§ **Task**: In the entries below, find the line containing "You can learn" and the line containing "### Analyzing the Bundle Size". Copy those two lines and everything between them exactly, and only that.

§ **Provided information**:
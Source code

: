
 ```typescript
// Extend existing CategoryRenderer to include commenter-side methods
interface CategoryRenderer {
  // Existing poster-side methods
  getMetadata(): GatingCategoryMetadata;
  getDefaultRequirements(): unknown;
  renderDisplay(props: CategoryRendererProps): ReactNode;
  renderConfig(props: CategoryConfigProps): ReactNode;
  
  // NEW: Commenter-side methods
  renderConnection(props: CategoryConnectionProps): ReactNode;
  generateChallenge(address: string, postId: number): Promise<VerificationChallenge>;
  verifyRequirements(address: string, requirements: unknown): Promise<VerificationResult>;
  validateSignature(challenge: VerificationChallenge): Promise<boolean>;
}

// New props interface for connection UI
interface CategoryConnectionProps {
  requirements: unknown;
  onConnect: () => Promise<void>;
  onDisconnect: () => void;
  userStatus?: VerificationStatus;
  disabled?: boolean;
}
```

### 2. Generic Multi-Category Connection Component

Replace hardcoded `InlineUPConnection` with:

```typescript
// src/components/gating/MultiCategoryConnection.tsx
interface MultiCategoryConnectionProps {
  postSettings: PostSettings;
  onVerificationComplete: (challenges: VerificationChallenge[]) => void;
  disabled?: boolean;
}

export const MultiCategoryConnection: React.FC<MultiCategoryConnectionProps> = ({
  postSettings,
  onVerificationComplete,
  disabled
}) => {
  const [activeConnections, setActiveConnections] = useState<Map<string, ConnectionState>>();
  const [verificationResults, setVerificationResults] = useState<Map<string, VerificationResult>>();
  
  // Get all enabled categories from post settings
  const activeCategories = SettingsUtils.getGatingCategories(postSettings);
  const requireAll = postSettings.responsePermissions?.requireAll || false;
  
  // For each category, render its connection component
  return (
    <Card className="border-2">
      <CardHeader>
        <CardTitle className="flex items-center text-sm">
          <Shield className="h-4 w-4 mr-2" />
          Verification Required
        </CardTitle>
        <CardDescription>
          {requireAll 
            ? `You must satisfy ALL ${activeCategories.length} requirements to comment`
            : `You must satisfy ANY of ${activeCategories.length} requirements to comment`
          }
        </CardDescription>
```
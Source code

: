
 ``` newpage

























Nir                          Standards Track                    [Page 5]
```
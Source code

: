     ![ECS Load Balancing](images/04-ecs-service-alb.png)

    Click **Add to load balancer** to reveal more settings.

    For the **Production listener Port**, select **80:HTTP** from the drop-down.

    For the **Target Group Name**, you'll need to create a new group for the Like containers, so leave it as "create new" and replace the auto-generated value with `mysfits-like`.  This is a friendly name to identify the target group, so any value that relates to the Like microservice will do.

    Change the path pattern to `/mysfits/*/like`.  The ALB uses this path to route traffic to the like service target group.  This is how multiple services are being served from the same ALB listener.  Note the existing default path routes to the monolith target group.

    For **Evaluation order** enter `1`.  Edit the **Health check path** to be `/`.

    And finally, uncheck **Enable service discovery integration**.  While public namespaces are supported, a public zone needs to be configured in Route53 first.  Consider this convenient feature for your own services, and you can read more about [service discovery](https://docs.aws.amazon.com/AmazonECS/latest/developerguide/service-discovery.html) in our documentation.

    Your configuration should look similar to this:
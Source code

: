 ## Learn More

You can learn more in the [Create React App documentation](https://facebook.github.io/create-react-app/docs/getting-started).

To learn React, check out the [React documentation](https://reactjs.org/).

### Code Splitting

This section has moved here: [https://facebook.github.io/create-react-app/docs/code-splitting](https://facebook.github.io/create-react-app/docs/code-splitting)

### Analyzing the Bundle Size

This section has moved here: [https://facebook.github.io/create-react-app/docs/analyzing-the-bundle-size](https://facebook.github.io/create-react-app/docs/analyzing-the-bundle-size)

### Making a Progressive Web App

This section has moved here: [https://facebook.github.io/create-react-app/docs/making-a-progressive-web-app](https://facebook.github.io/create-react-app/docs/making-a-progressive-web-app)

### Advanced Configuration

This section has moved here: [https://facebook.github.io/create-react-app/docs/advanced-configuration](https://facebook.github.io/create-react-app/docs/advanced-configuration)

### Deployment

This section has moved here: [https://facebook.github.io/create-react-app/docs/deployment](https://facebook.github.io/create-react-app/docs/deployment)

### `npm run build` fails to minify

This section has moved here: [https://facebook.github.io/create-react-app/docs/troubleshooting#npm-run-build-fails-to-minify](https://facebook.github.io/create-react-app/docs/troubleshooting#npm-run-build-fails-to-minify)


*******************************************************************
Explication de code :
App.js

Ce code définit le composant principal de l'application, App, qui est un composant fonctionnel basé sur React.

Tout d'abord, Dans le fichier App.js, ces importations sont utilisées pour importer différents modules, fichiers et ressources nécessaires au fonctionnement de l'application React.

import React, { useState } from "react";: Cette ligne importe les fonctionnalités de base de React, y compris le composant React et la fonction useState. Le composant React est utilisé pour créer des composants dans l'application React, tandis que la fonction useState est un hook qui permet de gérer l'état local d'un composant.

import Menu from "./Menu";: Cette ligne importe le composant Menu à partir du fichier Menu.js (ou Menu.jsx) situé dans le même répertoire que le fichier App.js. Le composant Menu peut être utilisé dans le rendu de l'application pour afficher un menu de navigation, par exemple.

§ **Exercise response**:
You can learn more in the [Create React App documentation](https://facebook.github.io/create-react-app/docs/getting-started).

To learn React, check out the [React documentation](https://reactjs.org/).

### Code Splitting

This section has moved here: [https://facebook.github.io/create-react-app/docs/code-splitting](https://facebook.github.io/create-react-app/docs/code-splitting)

### Analyzing the Bundle Size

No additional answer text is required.